The problem. Beginning with the line that holds "- 🎬 [**CineBot" in the data below, give again every line through the one that holds "- **IA Generativa", exactly as written.

::::

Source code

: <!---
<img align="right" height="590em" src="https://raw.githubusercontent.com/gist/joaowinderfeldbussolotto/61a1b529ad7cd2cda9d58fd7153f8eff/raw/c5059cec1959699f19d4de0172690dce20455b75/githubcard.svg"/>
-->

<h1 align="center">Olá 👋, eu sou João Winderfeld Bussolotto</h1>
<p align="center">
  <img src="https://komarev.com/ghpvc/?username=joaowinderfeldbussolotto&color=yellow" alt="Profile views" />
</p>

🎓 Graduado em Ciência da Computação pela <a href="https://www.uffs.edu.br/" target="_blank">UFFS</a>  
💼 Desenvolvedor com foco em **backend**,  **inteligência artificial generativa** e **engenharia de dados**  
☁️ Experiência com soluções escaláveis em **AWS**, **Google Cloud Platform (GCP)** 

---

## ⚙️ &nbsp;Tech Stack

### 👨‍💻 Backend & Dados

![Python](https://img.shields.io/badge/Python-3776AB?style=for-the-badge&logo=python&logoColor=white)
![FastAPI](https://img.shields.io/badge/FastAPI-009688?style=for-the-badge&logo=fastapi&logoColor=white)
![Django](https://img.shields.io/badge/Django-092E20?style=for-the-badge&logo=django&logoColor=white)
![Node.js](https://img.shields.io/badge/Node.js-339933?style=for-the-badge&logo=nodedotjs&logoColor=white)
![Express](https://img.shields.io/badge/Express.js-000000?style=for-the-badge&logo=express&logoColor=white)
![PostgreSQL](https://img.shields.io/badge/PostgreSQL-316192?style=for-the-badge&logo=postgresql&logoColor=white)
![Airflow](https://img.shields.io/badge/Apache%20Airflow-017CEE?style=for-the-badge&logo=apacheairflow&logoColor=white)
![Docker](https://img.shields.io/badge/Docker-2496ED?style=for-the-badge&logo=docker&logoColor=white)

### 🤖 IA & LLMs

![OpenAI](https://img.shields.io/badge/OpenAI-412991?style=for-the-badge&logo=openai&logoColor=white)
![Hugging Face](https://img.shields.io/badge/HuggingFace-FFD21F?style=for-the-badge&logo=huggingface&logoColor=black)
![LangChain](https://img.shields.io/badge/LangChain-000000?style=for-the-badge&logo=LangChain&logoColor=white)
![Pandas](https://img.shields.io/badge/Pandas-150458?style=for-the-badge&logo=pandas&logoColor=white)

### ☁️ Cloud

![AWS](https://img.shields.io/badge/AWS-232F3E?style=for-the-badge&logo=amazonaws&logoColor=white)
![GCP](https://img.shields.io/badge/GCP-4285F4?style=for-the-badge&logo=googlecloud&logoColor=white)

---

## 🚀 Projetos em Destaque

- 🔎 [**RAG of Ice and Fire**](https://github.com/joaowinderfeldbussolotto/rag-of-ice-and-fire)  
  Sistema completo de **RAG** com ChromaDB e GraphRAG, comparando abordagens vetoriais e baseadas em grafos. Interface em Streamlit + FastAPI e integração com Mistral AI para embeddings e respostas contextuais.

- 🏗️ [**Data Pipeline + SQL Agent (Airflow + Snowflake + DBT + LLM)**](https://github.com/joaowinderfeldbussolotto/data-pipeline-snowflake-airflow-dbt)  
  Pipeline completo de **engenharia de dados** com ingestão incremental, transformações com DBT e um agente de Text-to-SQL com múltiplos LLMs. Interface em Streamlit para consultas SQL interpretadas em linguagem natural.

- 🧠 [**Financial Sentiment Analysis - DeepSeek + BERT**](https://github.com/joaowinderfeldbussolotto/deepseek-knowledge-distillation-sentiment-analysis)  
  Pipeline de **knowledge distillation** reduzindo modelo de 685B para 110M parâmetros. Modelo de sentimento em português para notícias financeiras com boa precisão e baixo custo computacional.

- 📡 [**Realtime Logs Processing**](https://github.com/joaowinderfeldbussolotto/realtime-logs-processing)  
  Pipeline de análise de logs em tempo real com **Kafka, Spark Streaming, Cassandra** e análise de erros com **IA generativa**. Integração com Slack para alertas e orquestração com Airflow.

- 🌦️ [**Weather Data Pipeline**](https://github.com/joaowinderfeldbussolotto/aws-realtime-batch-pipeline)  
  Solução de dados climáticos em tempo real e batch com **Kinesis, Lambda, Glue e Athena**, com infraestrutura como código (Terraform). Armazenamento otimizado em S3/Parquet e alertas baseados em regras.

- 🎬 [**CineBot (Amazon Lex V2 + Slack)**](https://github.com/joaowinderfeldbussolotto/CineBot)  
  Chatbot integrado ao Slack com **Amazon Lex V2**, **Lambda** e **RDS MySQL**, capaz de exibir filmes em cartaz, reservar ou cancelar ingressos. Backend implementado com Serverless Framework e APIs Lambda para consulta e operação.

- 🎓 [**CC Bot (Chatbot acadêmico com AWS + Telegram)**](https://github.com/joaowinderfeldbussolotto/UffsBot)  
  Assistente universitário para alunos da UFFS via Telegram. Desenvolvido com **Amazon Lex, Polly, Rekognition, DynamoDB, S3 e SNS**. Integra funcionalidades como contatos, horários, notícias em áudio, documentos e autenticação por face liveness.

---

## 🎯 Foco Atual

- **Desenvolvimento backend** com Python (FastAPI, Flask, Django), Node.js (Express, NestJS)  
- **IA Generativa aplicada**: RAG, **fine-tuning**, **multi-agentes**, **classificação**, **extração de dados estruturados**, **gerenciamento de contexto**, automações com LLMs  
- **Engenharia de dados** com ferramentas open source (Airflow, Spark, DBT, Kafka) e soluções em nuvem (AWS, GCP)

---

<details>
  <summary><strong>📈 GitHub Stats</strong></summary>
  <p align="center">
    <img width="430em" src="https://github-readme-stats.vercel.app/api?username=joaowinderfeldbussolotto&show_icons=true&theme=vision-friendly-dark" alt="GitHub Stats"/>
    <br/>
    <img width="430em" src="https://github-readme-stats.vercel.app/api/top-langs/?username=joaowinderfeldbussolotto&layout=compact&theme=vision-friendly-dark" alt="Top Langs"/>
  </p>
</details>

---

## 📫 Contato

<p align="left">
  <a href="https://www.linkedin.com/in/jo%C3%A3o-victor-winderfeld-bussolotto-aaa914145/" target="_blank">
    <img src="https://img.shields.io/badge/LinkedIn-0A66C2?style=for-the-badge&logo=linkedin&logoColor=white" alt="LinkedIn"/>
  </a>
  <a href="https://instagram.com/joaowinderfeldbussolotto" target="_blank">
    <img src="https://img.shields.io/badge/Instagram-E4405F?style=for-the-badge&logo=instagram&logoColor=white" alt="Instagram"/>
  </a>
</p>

::::

Answer space.
- 🎬 [**CineBot (Amazon Lex V2 + Slack)**](https://github.com/joaowinderfeldbussolotto/CineBot)  
  Chatbot integrado ao Slack com **Amazon Lex V2**, **Lambda** e **RDS MySQL**, capaz de exibir filmes em cartaz, reservar ou cancelar ingressos. Backend implementado com Serverless Framework e APIs Lambda para consulta e operação.

- 🎓 [**CC Bot (Chatbot acadêmico com AWS + Telegram)**](https://github.com/joaowinderfeldbussolotto/UffsBot)  
  Assistente universitário para alunos da UFFS via Telegram. Desenvolvido com **Amazon Lex, Polly, Rekognition, DynamoDB, S3 e SNS**. Integra funcionalidades como contatos, horários, notícias em áudio, documentos e autenticação por face liveness.

---

## 🎯 Foco Atual

- **Desenvolvimento backend** com Python (FastAPI, Flask, Django), Node.js (Express, NestJS)  
- **IA Generativa aplicada**: RAG, **fine-tuning**, **multi-agentes**, **classificação**, **extração de dados estruturados**, **gerenciamento de contexto**, automações com LLMs  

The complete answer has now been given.